Ina and the Shark- Cook Islands

Last month I posted about how the Cook Islands’ $3 bank note was nominated for the 2021 Bank Note of the Year by the International Bank Note Society. Although the Cook Islands’ $3 bill lost to a bank note from Mexico, it still shows an intriguing legend from the island nation that I thought I would share. The story below was supplied by Ben Bergman… Enjoy!

The legend of Ina and the Shark

Folklore has it that in Eastern Polynesia there was a god of the Ocean called Tinirau. He lived on a floating island called the Sacred Isle Motu-Tpau and his loved one Ina is told of in a song from the island of Mangaia.

The story goes that Ina plunged into the sea to search for Tinirau and first called on the fish to help her. They were too small and she was tipped into the shallow lagoon. Four attempts got her no further than the outer reef and the fish that tried to help her were permanently marked by the beatings she gave them. Then a sea-going shark agreed to carry her on his back.

Ina and the Shark-Cook Islands

“Ina and the Shark,” Illustration by Tara Bonvillain, copyright 2022.
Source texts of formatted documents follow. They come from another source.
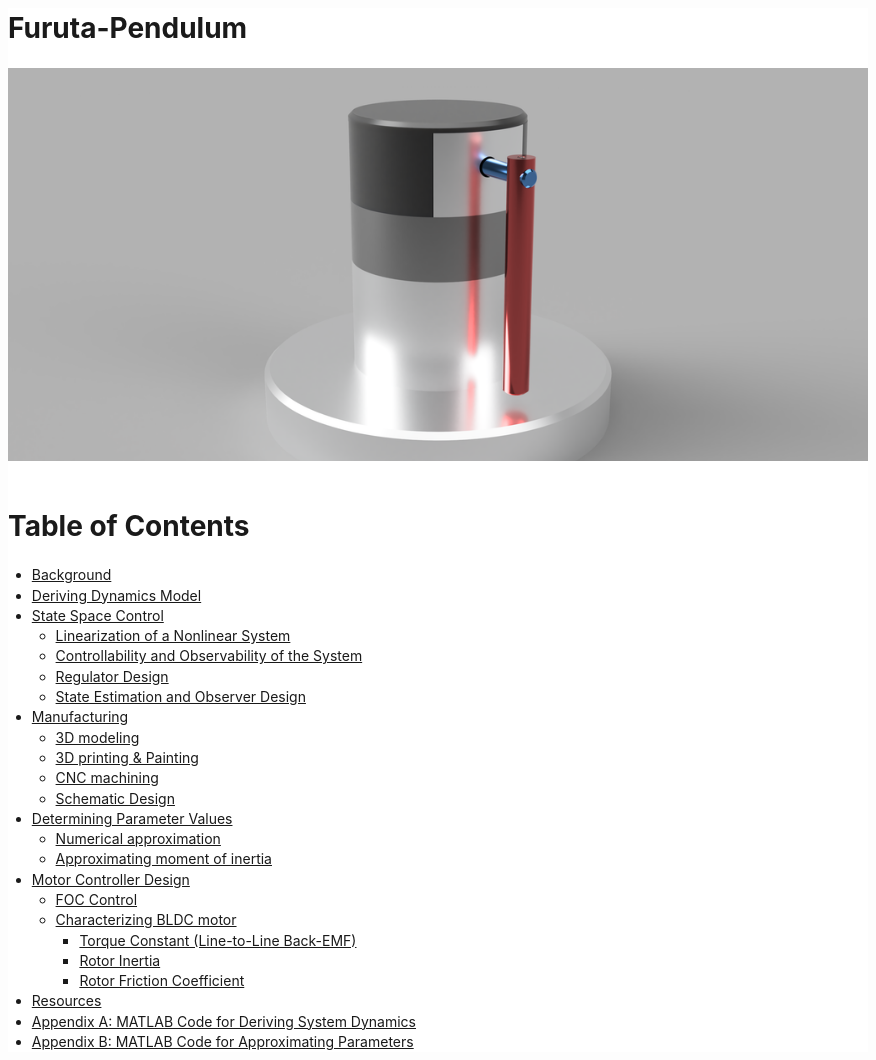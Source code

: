 # Furuta-Pendulum


![pendulum_MKS_ESP32_2025-Mar-05_07-02-20AM-000_CustomizedView50201434483.png](assets/pendulum_MKS_ESP32_2025-Mar-05_07-02-20AM-000_CustomizedView50201434483.png)


# Table of Contents
- [Background](#background)
- [Deriving Dynamics Model](#dynamics)
- [State Space Control](#stateSpaceControl)
    - [Linearization of a Nonlinear System](#linearization)
    - [Controllability and Observability of the System](#controllability)
    - [Regulator Design](#regulator)
    - [State Estimation and Observer Design](#estimator)
- [Manufacturing](#manufacturing)
    - [3D modeling](#modeling)
    - [3D printing & Painting](#printing)
    - [CNC machining](#cnc)
    - [Schematic Design](#schematic)
- [Determining Parameter Values](#parameters)
    - [Numerical approximation](#approximation)
    - [Approximating moment of inertia](#inertia)
- [Motor Controller Design](#motor)
    - [FOC Control](#foc)
    - [Characterizing BLDC motor](#characterizing)
        - [Torque Constant (Line-to-Line Back-EMF)](#emf)
        - [Rotor Inertia](#rotorInertia)
        - [Rotor Friction Coefficient](#motorFriction)
- [Resources](#resources)
- [Appendix A: MATLAB Code for Deriving System Dynamics](#appendixA)
- [Appendix B: MATLAB Code for Approximating Parameters](#appendixB)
On the journey she felt thirsty and the shark raised his dorsal fin so that she could crack her first coconut. This she did and satisfied her thirst. Again she grew thirsty and this time, as depicted in the design, she cracked the coconut on the shark’s head.

At once the shark shook her off and dived and she was only rescued when Tekea the Great, the king of all sharks, rose from the depths, drove off the other sharks, and took her to Tinirau’s island. However the blow she gave to her first benefactor raised a bump on the shark’s head and to this day that is called Ina’s bump.